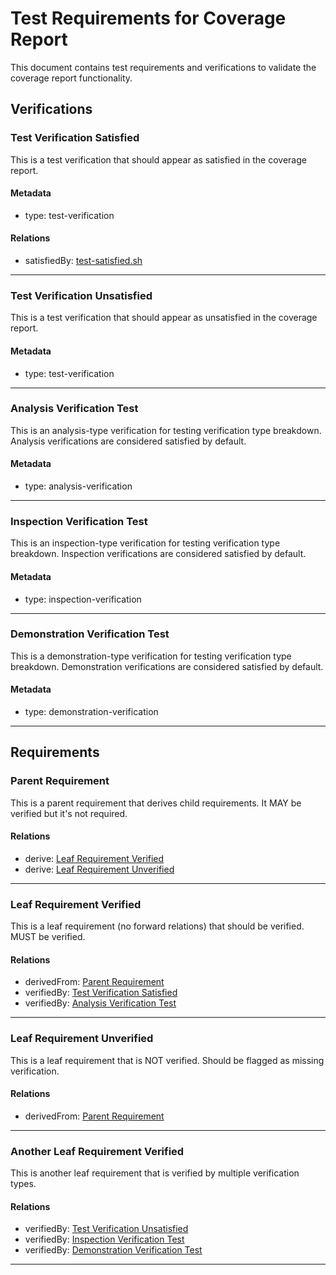 # Test Requirements for Coverage Report

This document contains test requirements and verifications to validate the coverage report functionality.

## Verifications

### Test Verification Satisfied

This is a test verification that should appear as satisfied in the coverage report.

#### Metadata
* type: test-verification

#### Relations
* satisfiedBy: [test-satisfied.sh](test-satisfied.sh)

---

### Test Verification Unsatisfied

This is a test verification that should appear as unsatisfied in the coverage report.

#### Metadata
* type: test-verification

---

### Analysis Verification Test

This is an analysis-type verification for testing verification type breakdown. Analysis verifications are considered satisfied by default.

#### Metadata
* type: analysis-verification

---

### Inspection Verification Test

This is an inspection-type verification for testing verification type breakdown. Inspection verifications are considered satisfied by default.

#### Metadata
* type: inspection-verification

---

### Demonstration Verification Test

This is a demonstration-type verification for testing verification type breakdown. Demonstration verifications are considered satisfied by default.

#### Metadata
* type: demonstration-verification

---

## Requirements

### Parent Requirement

This is a parent requirement that derives child requirements. It MAY be verified but it's not required.

#### Relations
* derive: [Leaf Requirement Verified](#leaf-requirement-verified)
* derive: [Leaf Requirement Unverified](#leaf-requirement-unverified)

---

### Leaf Requirement Verified

This is a leaf requirement (no forward relations) that should be verified. MUST be verified.

#### Relations
* derivedFrom: [Parent Requirement](#parent-requirement)
* verifiedBy: [Test Verification Satisfied](#test-verification-satisfied)
* verifiedBy: [Analysis Verification Test](#analysis-verification-test)

---

### Leaf Requirement Unverified

This is a leaf requirement that is NOT verified. Should be flagged as missing verification.

#### Relations
* derivedFrom: [Parent Requirement](#parent-requirement)

---

### Another Leaf Requirement Verified

This is another leaf requirement that is verified by multiple verification types.

#### Relations
* verifiedBy: [Test Verification Unsatisfied](#test-verification-unsatisfied)
* verifiedBy: [Inspection Verification Test](#inspection-verification-test)
* verifiedBy: [Demonstration Verification Test](#demonstration-verification-test)

---
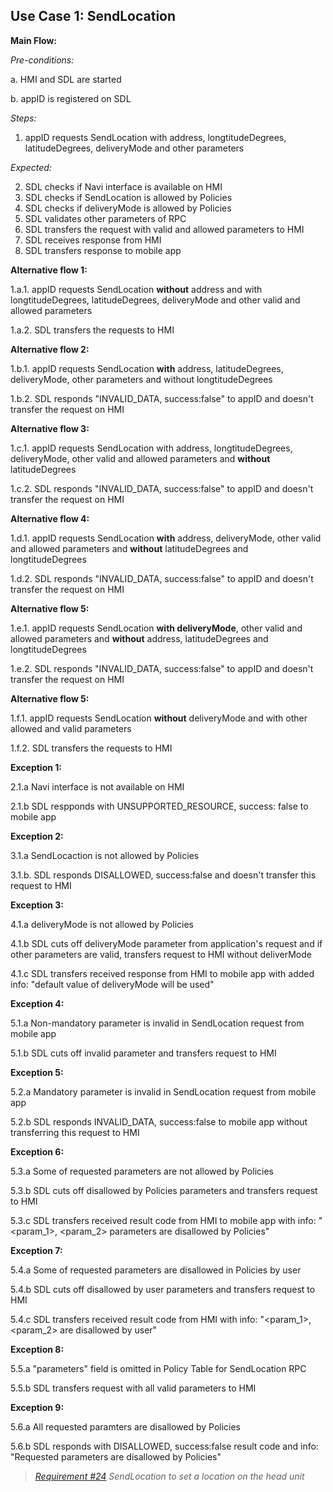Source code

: ## Use Case 1: SendLocation

**Main Flow:**

_Pre-conditions:_

a. HMI and SDL are started

b. appID is registered on SDL

_Steps:_

1. appID requests SendLocation with address, longtitudeDegrees, latitudeDegrees, deliveryMode and other parameters

_Expected:_

2. SDL checks if Navi interface is available on HMI
3. SDL checks if SendLocation is allowed by Policies
4. SDL checks if deliveryMode is allowed by Policies
5. SDL validates other parameters of RPC
6. SDL transfers the request with valid and allowed parameters to HMI
7. SDL receives response from HMI
8. SDL transfers response to mobile app

**Alternative flow 1:**

1.a.1. appID requests SendLocation **without** address and with longtitudeDegrees, latitudeDegrees, deliveryMode and other valid and allowed parameters

1.a.2. SDL transfers the requests to HMI

**Alternative flow 2:**

1.b.1. appID requests SendLocation **with** address, latitudeDegrees, deliveryMode, other parameters and without longtitudeDegrees

1.b.2. SDL responds "INVALID_DATA, success:false" to appID and doesn't transfer the request on HMI

**Alternative flow 3:**

1.c.1. appID requests SendLocation with address, longtitudeDegrees, deliveryMode, other valid and allowed parameters and **without** latitudeDegrees

1.c.2. SDL responds "INVALID_DATA, success:false" to appID and doesn't transfer the request on HMI

**Alternative flow 4:**

1.d.1. appID requests SendLocation **with** address, deliveryMode, other valid and allowed parameters and **without** latitudeDegrees and  longtitudeDegrees

1.d.2. SDL responds "INVALID_DATA, success:false" to appID and doesn't transfer the request on HMI

**Alternative flow 5:**

1.e.1. appID requests SendLocation **with deliveryMode**, other valid and allowed parameters and **without**  address, latitudeDegrees and  longtitudeDegrees

1.e.2. SDL responds "INVALID_DATA, success:false" to appID and doesn't transfer the request on HMI

**Alternative flow 5:**

1.f.1. appID requests SendLocation **without** deliveryMode and with other allowed and valid parameters 

1.f.2. SDL transfers the requests to HMI

**Exception 1:**

2.1.a Navi interface is not available on HMI

2.1.b SDL respponds with UNSUPPORTED_RESOURCE, success: false to mobile app

**Exception 2:**

3.1.a SendLocaction is not allowed by Policies

3.1.b. SDL responds DISALLOWED, success:false and doesn't transfer this request to HMI

**Exception 3:**

4.1.a deliveryMode is not allowed by Policies

4.1.b SDL cuts off deliveryMode parameter from application's request and if other parameters are valid, transfers request to HMI without deliverMode

4.1.c SDL transfers received response from HMI to mobile app with added info: "default value of deliveryMode will be used"

**Exception 4:**

5.1.a Non-mandatory parameter is invalid in SendLocation request from mobile app

5.1.b SDL cuts off invalid parameter and transfers request to HMI

**Exception 5:**

5.2.a Mandatory parameter is invalid in SendLocation request from mobile app

5.2.b SDL responds INVALID_DATA, success:false to mobile app without transferring this request to HMI

**Exception 6:**

5.3.a Some of requested parameters are not allowed by Policies

5.3.b SDL cuts off disallowed by Policies parameters and transfers request to HMI

5.3.c SDL transfers received result code from HMI to mobile app with info: "<param_1>, <param_2> parameters are disallowed by Policies"

**Exception 7:**

5.4.a Some of requested parameters are disallowed in Policies by user

5.4.b SDL cuts off disallowed by user parameters and transfers request to HMI

5.4.c SDL transfers received result code from HMI with info: "<param_1>, <param_2> are disallowed by user"

**Exception 8:**

5.5.a "parameters" field is omitted in Policy Table for SendLocation RPC

5.5.b SDL transfers request with all valid parameters to HMI

**Exception 9:**

5.6.a All requested paramters are disallowed by Policies

5.6.b SDL responds with DISALLOWED, success:false result code and info: "Requested parameters are disallowed by Policies"


> _[Requirement #24](https://github.com/smartdevicelink/sdl_requirements/issues/24) SendLocation to set a location on the head unit_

------------------------------

Problem to work on » Begin at the first line of the listing and print each line exactly. Stop after the line containing "### Leaf Requirement Verified", and omit all pictures.

Written response »
 # Test Requirements for Coverage Report

This document contains test requirements and verifications to validate the coverage report functionality.

## Verifications

### Test Verification Satisfied

This is a test verification that should appear as satisfied in the coverage report.

#### Metadata
* type: test-verification

#### Relations
* satisfiedBy: [test-satisfied.sh](test-satisfied.sh)

---

### Test Verification Unsatisfied

This is a test verification that should appear as unsatisfied in the coverage report.

#### Metadata
* type: test-verification

---

### Analysis Verification Test

This is an analysis-type verification for testing verification type breakdown. Analysis verifications are considered satisfied by default.

#### Metadata
* type: analysis-verification

---

### Inspection Verification Test

This is an inspection-type verification for testing verification type breakdown. Inspection verifications are considered satisfied by default.

#### Metadata
* type: inspection-verification

---

### Demonstration Verification Test

This is a demonstration-type verification for testing verification type breakdown. Demonstration verifications are considered satisfied by default.

#### Metadata
* type: demonstration-verification

---

## Requirements

### Parent Requirement

This is a parent requirement that derives child requirements. It MAY be verified but it's not required.

#### Relations
* derive: [Leaf Requirement Verified](#leaf-requirement-verified)
* derive: [Leaf Requirement Unverified](#leaf-requirement-unverified)

---

### Leaf Requirement Verified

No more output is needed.